Institut national de l’audiovisuel

Proposé par Institut national de l’audiovisuel

Date de diffusion : 09 févr. 2007

Le reportage est tourné à Jérusalem par Charles Enderlin, où des incidents ont eu lieu entre palestiniens et policiers israéliens sur l'esplanade des mosquées en réaction aux fouilles archéologiques israéliennes aux abords de la mosquée al Aqsa. Les travaux font craindre aux musulmans que les équipes israéliennes touchent aux fondations de ce haut lieu de l'islam.

Niveaux et disciplines

Informations et crédits

Type de ressource :
Forme :
Collection :
Date de diffusion du média :
09 févr. 2007
Production :
INA
Page publiée le :
26 nov. 2013
Modifiée le :
29 juin 2023
Référence :
00000001513

Contexte historique

Par Alexandre Boza

Dans le cadre du conflit qui oppose Arabes et Juifs à Jérusalem, et au-delà entre Israéliens et Palestiniens, l'histoire et l'archéologie sont des arguments de poids dont les deux parties sont conscientes. En 2007, Israël décide de procéder à des rénovations près d'une entrée de l'esplanade des mosquées (le mont du Temple pour les juifs). Un chantier de rénovation de la rampe est lancé et parallèlement, des fouilles archéologiques sont entamées sous l'esplanade des mosquées pour trouver des vestiges du palais du roi David. Le Premier ministre palestinien, Ismaïl Haniyeh, appelle alors à la mobilisation contre des travaux qui mettraient en péril les fondations du site. Le Hamas menace de mettre un terme au cessez-le-feu si les fouilles ne sont pas stoppées. La Jordanie, l'Egypte et le Maroc demandent leur arrêt immédiat. Une mission d'experts du patrimoine se rend sur place à la demande de l'Unesco et rend ses conclusions par une demande plus nuancée de prudence sur le site fragile et sensible.
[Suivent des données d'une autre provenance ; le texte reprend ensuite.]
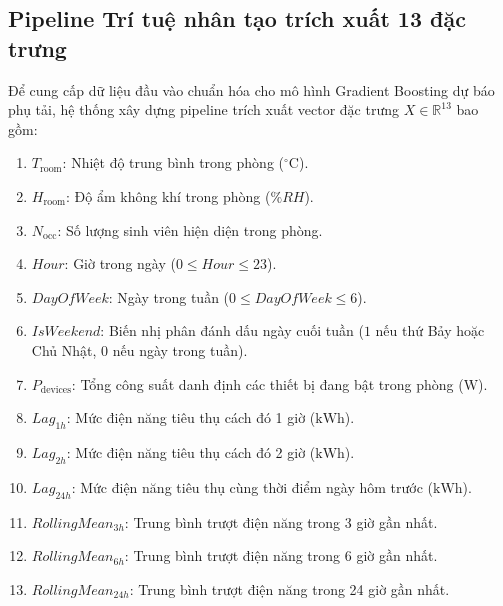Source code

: \subsection{Pipeline Trí tuệ nhân tạo trích xuất 13 đặc trưng}
Để cung cấp dữ liệu đầu vào chuẩn hóa cho mô hình Gradient Boosting dự báo phụ tải, hệ thống xây dựng pipeline trích xuất vector đặc trưng $X \in \mathbb{R}^{13}$ bao gồm:
\begin{enumerate}
    \item $T_{\text{room}}$: Nhiệt độ trung bình trong phòng ($^\circ\text{C}$).
    \item $H_{\text{room}}$: Độ ẩm không khí trong phòng ($\%RH$).
    \item $N_{\text{occ}}$: Số lượng sinh viên hiện diện trong phòng.
    \item $Hour$: Giờ trong ngày ($0 \le Hour \le 23$).
    \item $DayOfWeek$: Ngày trong tuần ($0 \le DayOfWeek \le 6$).
    \item $IsWeekend$: Biến nhị phân đánh dấu ngày cuối tuần ($1$ nếu thứ Bảy hoặc Chủ Nhật, $0$ nếu ngày trong tuần).
    \item $P_{\text{devices}}$: Tổng công suất danh định các thiết bị đang bật trong phòng ($\text{W}$).
    \item $Lag_{1h}$: Mức điện năng tiêu thụ cách đó 1 giờ ($\text{kWh}$).
    \item $Lag_{2h}$: Mức điện năng tiêu thụ cách đó 2 giờ ($\text{kWh}$).
    \item $Lag_{24h}$: Mức điện năng tiêu thụ cùng thời điểm ngày hôm trước ($\text{kWh}$).
    \item $RollingMean_{3h}$: Trung bình trượt điện năng trong 3 giờ gần nhất.
    \item $RollingMean_{6h}$: Trung bình trượt điện năng trong 6 giờ gần nhất.
    \item $RollingMean_{24h}$: Trung bình trượt điện năng trong 24 giờ gần nhất.
\end{enumerate}
\newpage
De tels incidents se sont déjà produits. En 1996, le creusement d'un tunnel dégénère en émeutes, faisant 76 victimes. En 2006, les découvertes des archéologues israéliens Eilat Marzar et Gabriel Barkay suscitent l'émoi. Elle tendent à prouver que les juifs auraient vécu à Jérusalem au moins seize siècles avant les musulmans. Parmi les débris extraits du sous-sol de l'esplanade des Mosquées est découvert un sceau, ou bulla, datant du XIe siècle avant notre ère, époque du premier temple de Jérusalem. Les archéologues annoncent alors officiellement qu'ils pensent avoir exhumé les vestiges du palais du roi David sous Jérusalem-Est, partie majoritairement arabe de la ville sainte.
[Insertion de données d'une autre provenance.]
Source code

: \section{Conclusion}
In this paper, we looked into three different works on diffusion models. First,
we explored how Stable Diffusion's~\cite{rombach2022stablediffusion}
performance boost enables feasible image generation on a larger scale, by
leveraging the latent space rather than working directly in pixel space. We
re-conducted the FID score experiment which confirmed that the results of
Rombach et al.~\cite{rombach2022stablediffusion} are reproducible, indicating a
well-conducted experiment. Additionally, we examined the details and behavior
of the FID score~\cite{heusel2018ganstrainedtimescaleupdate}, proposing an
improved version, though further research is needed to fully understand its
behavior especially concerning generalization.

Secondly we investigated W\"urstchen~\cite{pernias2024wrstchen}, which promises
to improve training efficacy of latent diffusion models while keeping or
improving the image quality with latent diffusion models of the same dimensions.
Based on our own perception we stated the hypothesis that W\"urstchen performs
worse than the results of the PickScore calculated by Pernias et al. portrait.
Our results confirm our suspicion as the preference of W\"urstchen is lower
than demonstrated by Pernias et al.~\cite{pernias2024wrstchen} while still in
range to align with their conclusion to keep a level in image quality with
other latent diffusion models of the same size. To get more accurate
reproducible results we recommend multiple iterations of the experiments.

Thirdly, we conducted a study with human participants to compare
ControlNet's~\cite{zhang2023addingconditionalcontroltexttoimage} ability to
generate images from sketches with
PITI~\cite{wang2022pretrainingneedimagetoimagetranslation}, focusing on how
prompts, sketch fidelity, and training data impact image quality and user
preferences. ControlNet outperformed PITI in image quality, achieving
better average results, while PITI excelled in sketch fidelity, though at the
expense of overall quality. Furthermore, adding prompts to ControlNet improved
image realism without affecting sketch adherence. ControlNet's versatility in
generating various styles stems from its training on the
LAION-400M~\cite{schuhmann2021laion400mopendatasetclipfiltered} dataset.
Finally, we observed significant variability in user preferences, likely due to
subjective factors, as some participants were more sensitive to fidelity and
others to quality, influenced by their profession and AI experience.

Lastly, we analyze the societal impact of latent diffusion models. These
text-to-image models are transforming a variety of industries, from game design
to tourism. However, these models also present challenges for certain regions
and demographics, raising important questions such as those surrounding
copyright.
Les Palestiniens font remarquer qu'Eilat Mazar est la petite fille de Benjamin Mazar qui, après la conquête de Jérusalem-Est en 1967, a dirigé d'énormes chantiers de fouilles sur la façade sud du mont du Temple. Benjamin Mazar et son collègue Yigal Yadin ont fait de l'archéologie une passion nationale israélienne. Les musulmans affirment cependant que l'archéologue israélien a détruit des vestiges islamiques pour accéder plus vite aux couches de terrain où il pensait trouver des pièces importantes pour l'antiquité juive de Jérusalem. Eilat Mazar s'oppose de son côté au mouvement islamique du Sheikh Raed Salah. Elle l'accuse de détruire les traces du passé juif et chrétien sur le mont du Temple.

Au sein de la communauté scientifique la tension est également vive. La querelle oppose les « biblistes », pour lesquels la Bible rapporte fidèlement l'histoire, comme une chronique, aux « minimalistes » qui, autour de l'archéologue israélien Israël Finkelstein, défendent l'idée d'un roi David pauvre. Ce dernier n'aurait pas mené toutes les conquêtes que lui prête le texte sacré ravalé au rang de récit légendaire.

Éclairage média

Par Alexandre Boza

Les images montrent une situation de guerre qui n'est pas sans rappeler l'intifada de 2001. La violence du conflit qui oppose les deux populations sur le contrôle des lieux saints de Jérusalem est une dimension non négligeable du conflit israélo-palestinien. Les Palestiniens jettent des pierres en direction des policiers israéliens sur l'esplanade des mosquées en réaction aux fouilles archéologiques effectuées aux abords de la mosquée Al Aqsa. La police anti-émeutes réplique par des tirs de grenade et de lacrymogènes.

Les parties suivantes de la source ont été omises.